Assignment >> What lines below include the string "constraints"? Pick them out and copy them.
BEGIN Dataset extract
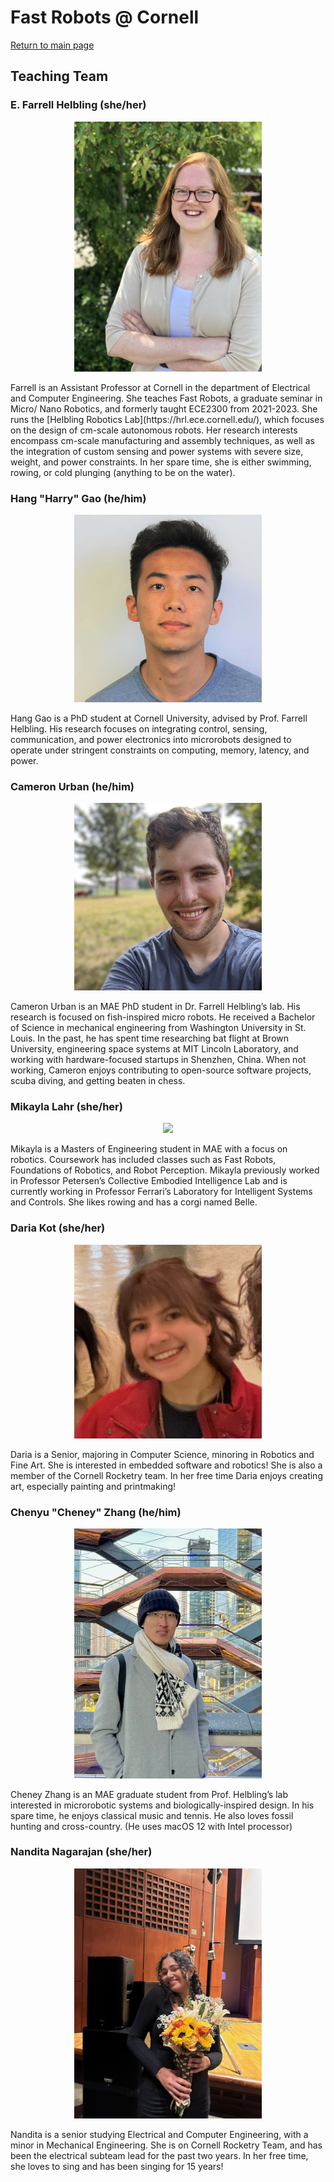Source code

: # Fast Robots @ Cornell
[Return to main page](../index.md)

## Teaching Team

### E. Farrell Helbling (she/her)
<p align="center"><img src="./FarrellHelbling.JPEG" width="300"></p>
Farrell is an Assistant Professor at Cornell in the department of Electrical and Computer Engineering. She teaches Fast Robots, a graduate seminar in Micro/ Nano Robotics, and formerly taught ECE2300 from 2021-2023. She runs the [Helbling Robotics Lab](https://hrl.ece.cornell.edu/), which focuses on the design of cm-scale autonomous robots. Her research interests encompass cm-scale manufacturing and assembly techniques, as well as the integration of custom sensing and power systems with severe size, weight, and power constraints. In her spare time, she is either swimming, rowing, or cold plunging (anything to be on the water). 

### Hang "Harry" Gao (he/him)
<p align="center"><img src="./HangGao.jpg" width="300"></p>
Hang Gao is a PhD student at Cornell University, advised by Prof. Farrell Helbling. His research focuses on integrating control, sensing, communication, and power electronics into microrobots designed to operate under stringent constraints on computing, memory, latency, and power.

### Cameron Urban (he/him)
<p align="center"><img src="./CameronUrban.jpg" width="300"></p>
Cameron Urban is an MAE PhD student in Dr. Farrell Helbling’s lab. His research is focused on fish-inspired micro robots. He received a Bachelor of Science in mechanical engineering from Washington University in St. Louis. In the past, he has spent time researching bat flight at Brown University, engineering space systems at MIT Lincoln Laboratory, and working with hardware-focused startups in Shenzhen, China. When not working, Cameron enjoys contributing to open-source software projects, scuba diving, and getting beaten in chess.

### Mikayla Lahr (she/her)
<p align="center"><img src="./MikaylaLahr.jpg" width="300"></p>
Mikayla is a Masters of Engineering student in MAE with a focus on robotics. Coursework has included classes such as Fast Robots, Foundations of Robotics, and Robot Perception. Mikayla previously worked in Professor Petersen’s Collective Embodied Intelligence Lab and is currently working in Professor Ferrari’s Laboratory for Intelligent Systems and Controls. She likes rowing and has a corgi named Belle.

### Daria Kot (she/her)
<p align="center"><img src="./DariaKot.png" width="300"></p>
Daria is a Senior, majoring in Computer Science, minoring in Robotics and Fine Art. She is interested in embedded software and robotics! She is also a member of the Cornell Rocketry team. In her free time Daria enjoys creating art, especially painting and printmaking!

### Chenyu "Cheney" Zhang (he/him)
<p align="center"><img src="./CheneyZhang.jpg" width="300"></p>
Cheney Zhang is an MAE graduate student from Prof. Helbling’s lab interested in microrobotic systems and biologically-inspired design. In his spare time, he enjoys classical music and tennis. He also loves fossil hunting and cross-country. (He uses macOS 12 with Intel processor)

### Nandita Nagarajan (she/her)
<p align="center"><img src="./NanditaNagarajan.jpg" width="300"></p>
Nandita is a senior studying Electrical and Computer Engineering, with a minor in Mechanical Engineering. She is on Cornell Rocketry Team, and has been the electrical subteam lead for the past two years. In her free time, she loves to sing and has been singing for 15 years!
END Dataset extract
Output for this task >>
Farrell is an Assistant Professor at Cornell in the department of Electrical and Computer Engineering. She teaches Fast Robots, a graduate seminar in Micro/ Nano Robotics, and formerly taught ECE2300 from 2021-2023. She runs the [Helbling Robotics Lab](https://hrl.ece.cornell.edu/), which focuses on the design of cm-scale autonomous robots. Her research interests encompass cm-scale manufacturing and assembly techniques, as well as the integration of custom sensing and power systems with severe size, weight, and power constraints. In her spare time, she is either swimming, rowing, or cold plunging (anything to be on the water). 
Hang Gao is a PhD student at Cornell University, advised by Prof. Farrell Helbling. His research focuses on integrating control, sensing, communication, and power electronics into microrobots designed to operate under stringent constraints on computing, memory, latency, and power.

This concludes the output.